## Task
Would you please output the data exactly, omitting no line?

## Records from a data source
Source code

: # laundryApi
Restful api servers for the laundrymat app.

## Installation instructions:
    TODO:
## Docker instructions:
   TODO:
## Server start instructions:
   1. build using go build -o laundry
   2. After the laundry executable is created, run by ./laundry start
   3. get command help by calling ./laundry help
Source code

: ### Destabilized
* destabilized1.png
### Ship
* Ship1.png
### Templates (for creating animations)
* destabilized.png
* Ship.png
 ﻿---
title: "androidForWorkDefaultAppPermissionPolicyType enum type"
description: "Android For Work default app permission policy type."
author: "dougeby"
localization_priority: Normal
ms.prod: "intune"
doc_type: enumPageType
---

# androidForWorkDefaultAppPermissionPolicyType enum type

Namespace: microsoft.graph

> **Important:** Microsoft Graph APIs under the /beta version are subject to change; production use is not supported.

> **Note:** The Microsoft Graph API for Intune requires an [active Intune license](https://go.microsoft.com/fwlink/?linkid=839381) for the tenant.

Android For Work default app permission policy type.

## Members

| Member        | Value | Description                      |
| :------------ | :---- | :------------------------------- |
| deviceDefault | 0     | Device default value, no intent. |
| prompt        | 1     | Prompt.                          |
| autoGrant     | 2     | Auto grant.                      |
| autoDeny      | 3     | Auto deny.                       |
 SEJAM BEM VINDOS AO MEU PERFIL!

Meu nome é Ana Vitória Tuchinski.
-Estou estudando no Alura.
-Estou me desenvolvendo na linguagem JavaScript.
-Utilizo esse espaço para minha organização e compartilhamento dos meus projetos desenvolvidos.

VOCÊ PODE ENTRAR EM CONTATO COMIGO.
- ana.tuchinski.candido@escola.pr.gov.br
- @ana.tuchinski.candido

## Answer space
Source code

: # laundryApi
Restful api servers for the laundrymat app.

## Installation instructions:
    TODO:
## Docker instructions:
   TODO:
## Server start instructions:
   1. build using go build -o laundry
   2. After the laundry executable is created, run by ./laundry start
   3. get command help by calling ./laundry help
Source code

: ### Destabilized
* destabilized1.png
### Ship
* Ship1.png
### Templates (for creating animations)
* destabilized.png
* Ship.png
 ﻿---
title: "androidForWorkDefaultAppPermissionPolicyType enum type"
description: "Android For Work default app permission policy type."
author: "dougeby"
localization_priority: Normal
ms.prod: "intune"
doc_type: enumPageType
---

# androidForWorkDefaultAppPermissionPolicyType enum type

Namespace: microsoft.graph

> **Important:** Microsoft Graph APIs under the /beta version are subject to change; production use is not supported.

> **Note:** The Microsoft Graph API for Intune requires an [active Intune license](https://go.microsoft.com/fwlink/?linkid=839381) for the tenant.

Android For Work default app permission policy type.

## Members

| Member        | Value | Description                      |
| :------------ | :---- | :------------------------------- |
| deviceDefault | 0     | Device default value, no intent. |
| prompt        | 1     | Prompt.                          |
| autoGrant     | 2     | Auto grant.                      |
| autoDeny      | 3     | Auto deny.                       |
 SEJAM BEM VINDOS AO MEU PERFIL!

Meu nome é Ana Vitória Tuchinski.
-Estou estudando no Alura.
-Estou me desenvolvendo na linguagem JavaScript.
-Utilizo esse espaço para minha organização e compartilhamento dos meus projetos desenvolvidos.

VOCÊ PODE ENTRAR EM CONTATO COMIGO.
- ana.tuchinski.candido@escola.pr.gov.br
- @ana.tuchinski.candido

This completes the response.